Delegates at EY’s recent tax briefing were informed of the increasing need to act early to manage the impact of tax and regulatory change.
As tax and regulation increasingly intertwine, delegates were informed of common gaps in compliance with the economic substance test in Jersey, the introduction in Jersey of the OECD Common Reporting Standard Mandatory Disclosure Rules (CRS MDR) and the changes to the taxation of non-resident landlords. Early engagement with these changes should ensure that businesses are well placed to comply and take advantage of opportunities that may arise as a result.
Áine Slater, EY’s recently appointed Jersey Head of Tax and Associate Partner, led the first in a new series of briefings to help businesses navigate the ever-changing tax landscape and provide an overview of current hot topics and their impact on organisations based in Jersey.
Áine was joined by her colleagues Giovanni Canton, a Senior Manager specialising in AEOI reporting and Zaeem Youssouf, a Senior Manger specialising in Private Client and Trust. Together, they provided updates on economic substance, the OECD CRS MDR and taxation of corporate non-resident landlords respectively.
With many companies now into their second year in which economic substance requirements must be met, information must be provided on the 2019 Jersey company income tax return and a declaration that the substance test has been met must also be made on that return. Before the declaration is made however, companies are advised to carry out a gap analysis to ensure everything is documented and ready for review.
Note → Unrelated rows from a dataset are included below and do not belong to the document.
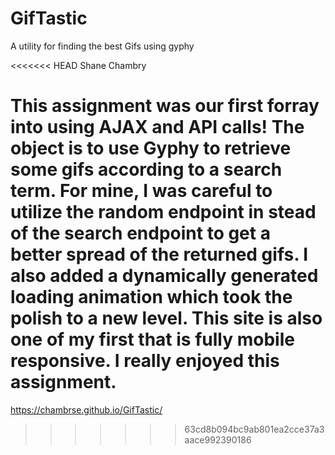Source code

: # GifTastic
A utility for finding the best Gifs using gyphy

<<<<<<< HEAD
Shane Chambry

This assignment was our first forray into using AJAX and API calls! The object is to use Gyphy to retrieve some gifs according to a search term. For mine, I was careful to utilize the random endpoint in stead of the search endpoint to get a better spread of the returned gifs. I also added a dynamically generated loading animation which took the polish to a new level. This site is also one of my first that is fully mobile responsive. I really enjoyed this assignment.
=======
https://chambrse.github.io/GifTastic/
>>>>>>> 63cd8b094bc9ab801ea2cce37a3aace992390186
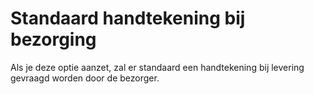 # Standaard handtekening bij bezorging

Als je deze optie aanzet, zal er standaard een handtekening bij levering
gevraagd worden door de bezorger.

<MPImg src="/documentation/shopware/shopware-standaard-handtekening-bij-bezorging.png" alt="Shopware standaard handtekening bij bezorging" />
Áine explained: “We strongly recommend that each company carries out a gap analysis to ensure that they meet every part of the substance test. We have already assisted many clients with their gap analysis to identify areas where changes should be made to ensure that the substance requirements are met. We would also recommend you seek professional guidance with any aspects of the guidance you are unsure of to ensure you fully comply with these requirements.”
Giovanni went on to provide an update on the OECD CRS MDR and the impact these proposed regulations may have in Jersey. He confirmed that the States of Jersey has committed to the introduction of a Mandatory Disclosure Regime and the preference is for the introduction of the MDR regime developed by the OECD, which targets arrangements and structures that can undermine the proper functioning of CRS.
Giovanni explained further: “While the general framework of the CRS MDR is well defined, there are still areas of uncertainty that need to be addressed in specific guidance notes before these new reporting requirements come into force. During this time, we would recommend businesses familiarise themselves with these new regulations and ensure staff dealing with these procedures are ready for the reporting requirements once they come into force to mitigate the risks of non-compliance.”
Zaeem concluded the briefing with an update on the taxation of corporate non-resident landlords under the UK corporation tax regime and what companies need to be aware of. He advised that existing structures should be reviewed to understand which entities are likely to be most impacted by the changes and in particular which are affected by the loss and interest restriction rules. However, delegates were warned that there was no blanket answer – the implications arising are on a case by case basis.
Zaeem concluded: “The transition to corporation tax will have implications from a tax and administration perspective for corporate non-resident landlords in Jersey. Companies should ensure appropriate processes are in place to prepare financial statements and monitor payments requirements under the new regime. Many real estate investment structures in Jersey were established under the current income tax regime and should therefore be reviewed in light of the change to corporation tax to ensure these structures are still effective.”